Trustee says IMB used press to silence dissent

Trustee says IMB used press to silence dissent

RICHMOND, Va. — A new staff policy, which gives trustees of the International Mission Board (IMB) power to censor news stories about their work, reportedly was used Jan. 11 to try to persuade a trustee to resign. That’s the picture emerging from the account of Oklahoma trustee Wade Burleson, whom trustees are trying to remove from the board. “If I was asked once, I was asked 15 times to resign after the vote for the recommendation to remove me,” wrote Burleson, pastor of Emmanuel Baptist Church, Enid, Okla., in his blog Jan. 12. “The carrot that was offered was that there would be no press release that would be damaging to me or the IMB. Some of the appeals were very, very passionate. All of them were phrased in such a way as to save everyone embarrassment.”

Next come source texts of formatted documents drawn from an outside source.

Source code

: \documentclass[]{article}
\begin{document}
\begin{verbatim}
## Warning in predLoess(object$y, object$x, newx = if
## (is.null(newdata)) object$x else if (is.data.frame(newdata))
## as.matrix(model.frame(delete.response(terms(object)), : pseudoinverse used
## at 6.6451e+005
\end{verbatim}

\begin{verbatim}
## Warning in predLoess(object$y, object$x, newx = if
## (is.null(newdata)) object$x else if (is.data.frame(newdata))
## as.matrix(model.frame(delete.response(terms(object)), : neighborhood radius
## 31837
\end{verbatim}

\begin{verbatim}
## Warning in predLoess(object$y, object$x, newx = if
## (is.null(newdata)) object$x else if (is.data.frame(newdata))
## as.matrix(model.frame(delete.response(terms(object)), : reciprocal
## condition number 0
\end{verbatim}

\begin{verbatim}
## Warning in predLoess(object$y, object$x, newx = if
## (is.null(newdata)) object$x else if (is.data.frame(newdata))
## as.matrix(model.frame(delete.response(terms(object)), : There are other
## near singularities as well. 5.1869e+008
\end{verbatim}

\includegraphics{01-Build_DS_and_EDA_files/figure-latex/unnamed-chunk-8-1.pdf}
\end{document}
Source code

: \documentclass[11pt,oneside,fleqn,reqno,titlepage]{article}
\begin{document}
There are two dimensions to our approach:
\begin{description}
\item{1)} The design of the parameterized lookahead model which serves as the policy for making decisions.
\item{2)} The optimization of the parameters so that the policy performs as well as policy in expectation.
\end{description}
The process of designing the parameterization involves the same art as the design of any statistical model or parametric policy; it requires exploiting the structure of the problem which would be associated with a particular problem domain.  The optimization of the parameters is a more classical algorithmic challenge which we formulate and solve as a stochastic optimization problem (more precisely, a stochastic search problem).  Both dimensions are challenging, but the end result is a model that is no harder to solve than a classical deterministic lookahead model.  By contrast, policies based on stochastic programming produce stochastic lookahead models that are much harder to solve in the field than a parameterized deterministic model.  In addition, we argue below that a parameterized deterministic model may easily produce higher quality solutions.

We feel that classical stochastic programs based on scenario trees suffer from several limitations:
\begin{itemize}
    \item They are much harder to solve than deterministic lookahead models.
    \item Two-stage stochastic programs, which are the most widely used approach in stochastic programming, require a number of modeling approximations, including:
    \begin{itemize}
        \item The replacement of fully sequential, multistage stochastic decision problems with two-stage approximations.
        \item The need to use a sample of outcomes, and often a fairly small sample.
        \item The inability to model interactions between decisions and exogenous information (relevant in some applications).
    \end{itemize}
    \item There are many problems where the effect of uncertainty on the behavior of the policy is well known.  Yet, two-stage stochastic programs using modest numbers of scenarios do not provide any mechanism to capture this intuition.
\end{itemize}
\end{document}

Trustee Chairman Thomas Hatley of Rogers, Ark., said the threat of publicity was not part of the trustees’ action on Burleson. “The opportunity to resign offered to Bro. Wade would have allowed the withdrawal of the motion or have rendered the motion mute,” he said. “There was no discussion or ‘deal’ relating to publicity about this that came from the floor. What individual trustees might have said to him I cannot fully address.”